(PROVIDED DATA begins)

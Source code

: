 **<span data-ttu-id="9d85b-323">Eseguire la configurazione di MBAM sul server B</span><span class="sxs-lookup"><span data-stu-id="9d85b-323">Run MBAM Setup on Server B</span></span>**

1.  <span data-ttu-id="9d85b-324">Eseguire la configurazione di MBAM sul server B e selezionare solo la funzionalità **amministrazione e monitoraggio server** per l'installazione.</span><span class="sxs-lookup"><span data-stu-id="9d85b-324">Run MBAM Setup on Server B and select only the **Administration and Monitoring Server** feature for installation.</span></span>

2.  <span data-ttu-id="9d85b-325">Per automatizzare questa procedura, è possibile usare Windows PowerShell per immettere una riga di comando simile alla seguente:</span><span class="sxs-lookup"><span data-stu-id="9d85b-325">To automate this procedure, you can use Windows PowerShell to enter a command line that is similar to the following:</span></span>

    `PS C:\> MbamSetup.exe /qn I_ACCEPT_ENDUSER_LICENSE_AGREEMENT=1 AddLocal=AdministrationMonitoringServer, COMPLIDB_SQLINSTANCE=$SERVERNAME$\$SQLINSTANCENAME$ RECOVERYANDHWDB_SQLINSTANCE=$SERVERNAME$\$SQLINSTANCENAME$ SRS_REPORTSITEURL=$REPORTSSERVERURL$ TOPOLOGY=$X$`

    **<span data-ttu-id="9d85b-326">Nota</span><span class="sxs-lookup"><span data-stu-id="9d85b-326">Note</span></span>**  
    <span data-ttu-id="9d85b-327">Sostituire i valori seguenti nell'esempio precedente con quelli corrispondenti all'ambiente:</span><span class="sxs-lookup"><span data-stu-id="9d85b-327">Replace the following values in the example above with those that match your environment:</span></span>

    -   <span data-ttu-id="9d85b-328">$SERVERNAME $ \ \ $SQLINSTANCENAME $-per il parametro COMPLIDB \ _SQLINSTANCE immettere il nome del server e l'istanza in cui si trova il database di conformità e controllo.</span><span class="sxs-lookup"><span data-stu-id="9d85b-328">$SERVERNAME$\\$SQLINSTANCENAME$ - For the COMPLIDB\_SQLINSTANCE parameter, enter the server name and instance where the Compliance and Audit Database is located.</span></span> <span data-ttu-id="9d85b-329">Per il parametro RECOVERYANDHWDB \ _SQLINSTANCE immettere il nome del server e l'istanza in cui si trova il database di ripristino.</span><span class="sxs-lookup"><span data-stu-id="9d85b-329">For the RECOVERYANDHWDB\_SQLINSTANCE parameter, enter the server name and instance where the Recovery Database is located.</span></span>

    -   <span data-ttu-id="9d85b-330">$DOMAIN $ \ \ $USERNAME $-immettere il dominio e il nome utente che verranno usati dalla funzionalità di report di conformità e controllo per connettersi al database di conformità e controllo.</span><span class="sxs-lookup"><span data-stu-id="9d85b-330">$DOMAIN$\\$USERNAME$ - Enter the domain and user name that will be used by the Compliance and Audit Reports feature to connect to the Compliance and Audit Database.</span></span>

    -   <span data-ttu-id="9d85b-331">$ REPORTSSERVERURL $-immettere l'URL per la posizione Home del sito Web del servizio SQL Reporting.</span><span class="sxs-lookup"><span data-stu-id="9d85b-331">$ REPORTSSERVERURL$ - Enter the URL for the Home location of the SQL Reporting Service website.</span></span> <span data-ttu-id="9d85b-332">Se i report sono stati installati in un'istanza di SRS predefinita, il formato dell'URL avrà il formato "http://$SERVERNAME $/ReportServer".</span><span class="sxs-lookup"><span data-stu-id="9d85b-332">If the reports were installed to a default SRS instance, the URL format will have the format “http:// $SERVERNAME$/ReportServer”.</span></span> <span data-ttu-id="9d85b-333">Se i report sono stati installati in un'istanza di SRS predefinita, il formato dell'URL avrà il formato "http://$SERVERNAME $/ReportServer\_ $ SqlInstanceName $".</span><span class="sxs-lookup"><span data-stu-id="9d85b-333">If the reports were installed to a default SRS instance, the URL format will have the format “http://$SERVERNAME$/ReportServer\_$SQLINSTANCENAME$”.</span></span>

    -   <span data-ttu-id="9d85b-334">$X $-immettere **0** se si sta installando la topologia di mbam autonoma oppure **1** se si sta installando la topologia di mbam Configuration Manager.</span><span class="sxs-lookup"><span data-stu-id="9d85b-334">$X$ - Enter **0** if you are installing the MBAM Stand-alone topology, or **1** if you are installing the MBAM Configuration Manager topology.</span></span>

(PROVIDED DATA ends)

EXERCISE OBJECTIVE: Copy the records above exactly, beginning at the line that contains "on Server B</span></span>**" and stopping after the line that contains "match your environment:</span></span>".

EXERCISE RESPONSE:
: **<span data-ttu-id="9d85b-323">Eseguire la configurazione di MBAM sul server B</span><span class="sxs-lookup"><span data-stu-id="9d85b-323">Run MBAM Setup on Server B</span></span>**

1.  <span data-ttu-id="9d85b-324">Eseguire la configurazione di MBAM sul server B e selezionare solo la funzionalità **amministrazione e monitoraggio server** per l'installazione.</span><span class="sxs-lookup"><span data-stu-id="9d85b-324">Run MBAM Setup on Server B and select only the **Administration and Monitoring Server** feature for installation.</span></span>

2.  <span data-ttu-id="9d85b-325">Per automatizzare questa procedura, è possibile usare Windows PowerShell per immettere una riga di comando simile alla seguente:</span><span class="sxs-lookup"><span data-stu-id="9d85b-325">To automate this procedure, you can use Windows PowerShell to enter a command line that is similar to the following:</span></span>

    `PS C:\> MbamSetup.exe /qn I_ACCEPT_ENDUSER_LICENSE_AGREEMENT=1 AddLocal=AdministrationMonitoringServer, COMPLIDB_SQLINSTANCE=$SERVERNAME$\$SQLINSTANCENAME$ RECOVERYANDHWDB_SQLINSTANCE=$SERVERNAME$\$SQLINSTANCENAME$ SRS_REPORTSITEURL=$REPORTSSERVERURL$ TOPOLOGY=$X$`

    **<span data-ttu-id="9d85b-326">Nota</span><span class="sxs-lookup"><span data-stu-id="9d85b-326">Note</span></span>**  
    <span data-ttu-id="9d85b-327">Sostituire i valori seguenti nell'esempio precedente con quelli corrispondenti all'ambiente:</span><span class="sxs-lookup"><span data-stu-id="9d85b-327">Replace the following values in the example above with those that match your environment:</span></span>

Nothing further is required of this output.